Doloroso despilfarro de una gran historia
Dos horas de un doloroso despilfarro de un material de base extraordinario: la historia de los 33 mineros atrapados más de dos meses 700 metros bajo la tierra en la mina de San José en Copiapó, Atacama, Chile, que en 2010 conmovió al mundo. Los 33, la película dirigida por la mexicana Patricia Riggen, es uno de esos productos ridículos que cuesta entender cómo han logrado atravesar los múltiples controles de calidad que suele tener Hollywood, incluso para estos cruces latinoamericanos. Actores y actrices multinacionales hablan un inglés deficiente en diversos grados (para "dar" latinos), Juliette Binoche hace de vendedora de empanadas y nos prodiga un cocoliche con terminología chilena para describir el relleno, de repente una actriz canta en castellano. Pero ésos y otros son problemas menores, convenciones y hasta torpezas que podrían pasarse por alto. El problema basal de este film es su incapacidad para narrar, su imposibilidad de armar secuencias que tengan tensión interna, que acierten en el tono, que no abusen de modos de telenovelas vetustas.
Si había una posible línea argumental sobre la camaradería entre los políticos y los excavadores del afuera se da por sentada, no se construye y queda una pura carcasa, actores actuando la camaradería, pero sin sustento en los personajes. Si había posibles situaciones de tensión entre los mineros, lo que vemos y oímos es básico y anodino. El minero principal es interpretado por Antonio Banderas, quien puede ser un intérprete temible, y que aquí aterra en su descontrol gestual y de tonos al borde de la autoparodia. La película cuenta con música de James Horner, que supo musicalizar con gloria Titanic. Por su parte, la fotografía es de Checco Varese, el mismo de El aura. Pero aquí no están ni James Cameron ni Fabián Bielinsky en la dirección y nadie brilla, nada se potencia. Riggen rejunta, pegotea, se dedica a mostrar al presidente -Piñera, interpretado por Bob Gunton- incluso antes de contarnos cómo les llegará la comida a los mineros: venía contando el hambre y pone eso en pausa para un momento de evidente propaganda.

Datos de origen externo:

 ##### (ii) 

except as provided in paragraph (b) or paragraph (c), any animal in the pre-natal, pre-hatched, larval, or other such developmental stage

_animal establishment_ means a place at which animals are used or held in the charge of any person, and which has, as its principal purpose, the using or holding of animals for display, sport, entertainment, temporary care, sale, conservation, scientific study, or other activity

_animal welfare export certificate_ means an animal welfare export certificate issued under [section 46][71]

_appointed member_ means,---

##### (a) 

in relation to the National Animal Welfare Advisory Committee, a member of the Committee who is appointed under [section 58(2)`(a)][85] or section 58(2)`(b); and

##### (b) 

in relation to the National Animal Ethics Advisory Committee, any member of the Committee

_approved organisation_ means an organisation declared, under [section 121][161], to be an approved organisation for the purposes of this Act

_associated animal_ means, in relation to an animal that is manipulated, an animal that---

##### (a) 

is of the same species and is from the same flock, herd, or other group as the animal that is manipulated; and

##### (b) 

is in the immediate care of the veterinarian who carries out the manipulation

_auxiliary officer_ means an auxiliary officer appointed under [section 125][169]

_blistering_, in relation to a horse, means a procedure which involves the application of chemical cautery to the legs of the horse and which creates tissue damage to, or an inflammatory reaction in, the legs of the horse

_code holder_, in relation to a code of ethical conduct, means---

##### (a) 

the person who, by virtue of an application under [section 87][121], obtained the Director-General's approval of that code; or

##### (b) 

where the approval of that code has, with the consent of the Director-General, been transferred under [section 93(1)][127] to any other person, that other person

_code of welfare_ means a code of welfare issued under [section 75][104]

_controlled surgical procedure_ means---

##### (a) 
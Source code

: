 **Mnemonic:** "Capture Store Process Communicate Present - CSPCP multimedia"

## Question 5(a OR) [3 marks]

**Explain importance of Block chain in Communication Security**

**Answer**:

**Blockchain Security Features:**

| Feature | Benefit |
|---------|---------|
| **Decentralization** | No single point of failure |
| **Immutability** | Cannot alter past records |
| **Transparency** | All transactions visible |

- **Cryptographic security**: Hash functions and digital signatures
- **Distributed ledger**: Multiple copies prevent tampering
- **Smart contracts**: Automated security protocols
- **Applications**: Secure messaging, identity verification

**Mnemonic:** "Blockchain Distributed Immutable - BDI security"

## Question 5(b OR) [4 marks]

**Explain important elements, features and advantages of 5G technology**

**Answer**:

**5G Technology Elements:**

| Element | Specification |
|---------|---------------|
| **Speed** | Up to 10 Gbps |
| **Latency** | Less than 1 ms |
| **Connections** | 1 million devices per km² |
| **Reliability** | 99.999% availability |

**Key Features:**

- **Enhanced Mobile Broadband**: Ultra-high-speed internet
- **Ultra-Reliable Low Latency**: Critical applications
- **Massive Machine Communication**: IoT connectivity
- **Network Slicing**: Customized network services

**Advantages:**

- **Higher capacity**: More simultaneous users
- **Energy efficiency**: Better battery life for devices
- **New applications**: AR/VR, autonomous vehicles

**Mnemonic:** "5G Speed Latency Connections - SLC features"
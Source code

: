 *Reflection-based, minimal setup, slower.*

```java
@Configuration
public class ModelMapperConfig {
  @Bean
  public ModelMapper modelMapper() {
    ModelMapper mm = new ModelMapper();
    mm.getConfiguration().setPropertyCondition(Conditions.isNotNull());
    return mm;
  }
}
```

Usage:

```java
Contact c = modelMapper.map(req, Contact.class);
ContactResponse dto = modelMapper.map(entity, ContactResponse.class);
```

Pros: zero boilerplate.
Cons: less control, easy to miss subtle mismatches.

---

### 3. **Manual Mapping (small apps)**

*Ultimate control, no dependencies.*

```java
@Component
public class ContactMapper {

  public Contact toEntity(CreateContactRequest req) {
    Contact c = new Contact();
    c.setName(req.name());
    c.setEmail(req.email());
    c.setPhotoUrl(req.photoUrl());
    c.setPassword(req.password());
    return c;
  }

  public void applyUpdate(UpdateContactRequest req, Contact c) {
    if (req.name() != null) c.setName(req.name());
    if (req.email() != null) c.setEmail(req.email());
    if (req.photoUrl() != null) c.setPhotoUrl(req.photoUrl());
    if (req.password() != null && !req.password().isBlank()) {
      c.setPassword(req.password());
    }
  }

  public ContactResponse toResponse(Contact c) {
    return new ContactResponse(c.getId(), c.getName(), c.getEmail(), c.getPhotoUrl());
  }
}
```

Este abandono de la escasa tensión narrativa conseguida se da porque Riggen y su equipo parecen no confiar en el cine, sino en la mera ilustración audiovisual artera y chapucera. Que a pesar de todo esto sobre el final haya algún rastro de emoción no es responsabilidad de este film, sino de la magnífica historia real. Da ganas de imaginar cómo habría sido el relato en manos de alguien como Frank Marshall, que en ¡Viven! supo muy bien cómo narrar otra historia real increíble, ubicada en la cordillera de los Andes.